Griffin started counting things off on his fingers. “CQC is a big one — weapons and unarmed — and we’ll want some time to work on and develop Aaron’s aim.”
“Greg won’t let Aaron do less than three to five hours a day and he’ll probably push for more, even if Captain Japan isn’t personally handling the weapons training,” Albert said. “He takes his weeb shit super cereal.”
“I don’t know if that’ll work, but I bet I can get him to budge a little,” Kiara mused.
“I think Tia is supposed to be teaching me stuff about magic, too,” Aaron added. “And I have to work on my next Tribulation, but that’s nebulous and hard to schedule around. I don’t plan to just stare at it until things fall into place, but I won’t ignore it either. It will need at least some of my time.”
There was some further discussion about scheduling and the best way to enable Aaron to build mastery in so many things as efficiently as possible. He also had some strong feelings about how early in the day to start since he was very much not a morning person, so that had to be taken into account.
In the end, they decided Aaron would start the day with two hours of weapons training in the late morning, followed by an hour on the range, lunch, two hours of unarmed combat practice, and end with another hour of weapons training.
There was some thought given to adding slots to the schedule for Aaron to return to the Chamber of Suffering for general exercise and strength training, but in the end they decided to leave it as a kind of elective. Since Aaron would be working pretty much entirely with the delvers for everything except the weapons training, they could slot some gym time in whenever they needed something to break up the routine.
They stopped back at the armory to talk to Greg Masters, the so-called Shinobi Sensei, to make sure he didn’t object to their tentative training schedule. Albert had been right; Masters pushed for a minimum of five hours training with the kama every single day.
Kiara secured a compromise. She flipped her hair and batted her eyes at him, talking about growth without burnout or mental fatigue. It was brazen and didn’t fit Aaron’s sense of her personality, but it worked. In just a few minutes, she got Masters to agree that two hours of drill in the morning and an additional hour of practical application would be enough to promote solid improvement.
On the whole, the training plan they’d come up with sounded a little like an overachiever’s college schedule to Aaron — three classes and an extra lab session four or five days a week? Who did that? — and that was before factoring in whatever he’d wind up doing with Tia to learn more about magic.
He didn’t want to say anything and paint himself as lazy or a complainer, but he was a little concerned he might get overwhelmed by such an intensive schedule.
Look at the upside, most of the people I’ll be spending time with are people I enjoy hanging out with, Aaron told himself.

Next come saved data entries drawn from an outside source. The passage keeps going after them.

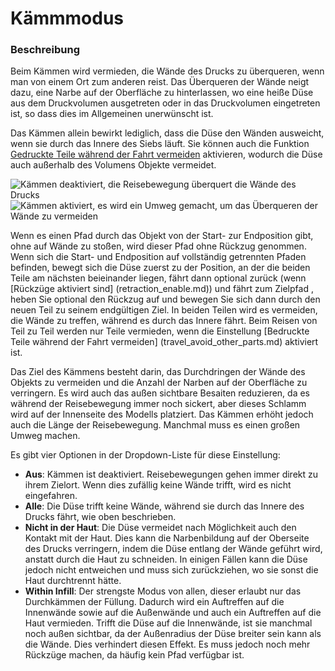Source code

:Kämmmodus
====
### **Beschreibung**
Beim Kämmen wird vermieden, die Wände des Drucks zu überqueren, wenn man von einem Ort zum anderen reist. Das Überqueren der Wände neigt dazu, eine Narbe auf der Oberfläche zu hinterlassen, wo eine heiße Düse aus dem Druckvolumen ausgetreten oder in das Druckvolumen eingetreten ist, so dass dies im Allgemeinen unerwünscht ist.

Das Kämmen allein bewirkt lediglich, dass die Düse den Wänden ausweicht, wenn sie durch das Innere des Siebs läuft. Sie können auch die Funktion [Gedruckte Teile während der Fahrt vermeiden](travel_avoid_other_parts.md) aktivieren, wodurch die Düse auch außerhalb des Volumens Objekte vermeidet.

![Kämmen deaktiviert, die Reisebewegung überquert die Wände des Drucks](../images/retraction_combing_off.png)
![Kämmen aktiviert, es wird ein Umweg gemacht, um das Überqueren der Wände zu vermeiden](../images/retraction_combing_on.png)

Wenn es einen Pfad durch das Objekt von der Start- zur Endposition gibt, ohne auf Wände zu stoßen, wird dieser Pfad ohne Rückzug genommen. Wenn sich die Start- und Endposition auf vollständig getrennten Pfaden befinden, bewegt sich die Düse zuerst zu der Position, an der die beiden Teile am nächsten beieinander liegen, fährt dann optional zurück (wenn [Rückzüge aktiviert sind] (retraction_enable.md)) und fährt zum Zielpfad , heben Sie optional den Rückzug auf und bewegen Sie sich dann durch den neuen Teil zu seinem endgültigen Ziel. In beiden Teilen wird es vermeiden, die Wände zu treffen, während es durch das Innere fährt. Beim Reisen von Teil zu Teil werden nur Teile vermieden, wenn die Einstellung [Bedruckte Teile während der Fahrt vermeiden] (travel_avoid_other_parts.md) aktiviert ist.

Das Ziel des Kämmens besteht darin, das Durchdringen der Wände des Objekts zu vermeiden und die Anzahl der Narben auf der Oberfläche zu verringern. Es wird auch das außen sichtbare Besaiten reduzieren, da es während der Reisebewegung immer noch sickert, aber dieses Schlamm wird auf der Innenseite des Modells platziert. Das Kämmen erhöht jedoch auch die Länge der Reisebewegung. Manchmal muss es einen großen Umweg machen.

Es gibt vier Optionen in der Dropdown-Liste für diese Einstellung:
* **Aus**: Kämmen ist deaktiviert. Reisebewegungen gehen immer direkt zu ihrem Zielort. Wenn dies zufällig keine Wände trifft, wird es nicht eingefahren.
* **Alle**: Die Düse trifft keine Wände, während sie durch das Innere des Drucks fährt, wie oben beschrieben.
* **Nicht in der Haut**: Die Düse vermeidet nach Möglichkeit auch den Kontakt mit der Haut. Dies kann die Narbenbildung auf der Oberseite des Drucks verringern, indem die Düse entlang der Wände geführt wird, anstatt durch die Haut zu schneiden. In einigen Fällen kann die Düse jedoch nicht entweichen und muss sich zurückziehen, wo sie sonst die Haut durchtrennt hätte.
* **Within Infill**: Der strengste Modus von allen, dieser erlaubt nur das Durchkämmen der Füllung. Dadurch wird ein Auftreffen auf die Innenwände sowie auf die Außenwände und auch ein Auftreffen auf die Haut vermieden. Trifft die Düse auf die Innenwände, ist sie manchmal noch außen sichtbar, da der Außenradius der Düse breiter sein kann als die Wände. Dies verhindert diesen Effekt. Es muss jedoch noch mehr Rückzüge machen, da häufig kein Pfad verfügbar ist.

I think that will make a big difference in keeping this training regimen from being completely soul-crushing.
“Your schedule’s a bit busy,” Kiara noted, describing the obvious, “but after a few weeks you should have a relatively strong foundation, at least in the more practical stuff.”
“Busy? It’s brutal,” Albert scoffed. “We’re going to have to be careful to avoid burnout for the poor guy.”
“It’s an unfortunate situation, but needs must and all that,” Griffin said.
“We’ll manage; I’ll manage,” Aaron said, projecting stoicism to the best of his ability. “I’ve never been shy about taking time when I needed or wanted it and I doubt that’s going to change now that I’m the big boss.”
“I think we can all live with that,” Griffin said.
Kiara bit her lip. “Or, at least, I hope we can.”
“We’ll find out together,” Aaron said. “For now, let’s head back to the archive and see if Katrina has managed to dig up anything interesting.”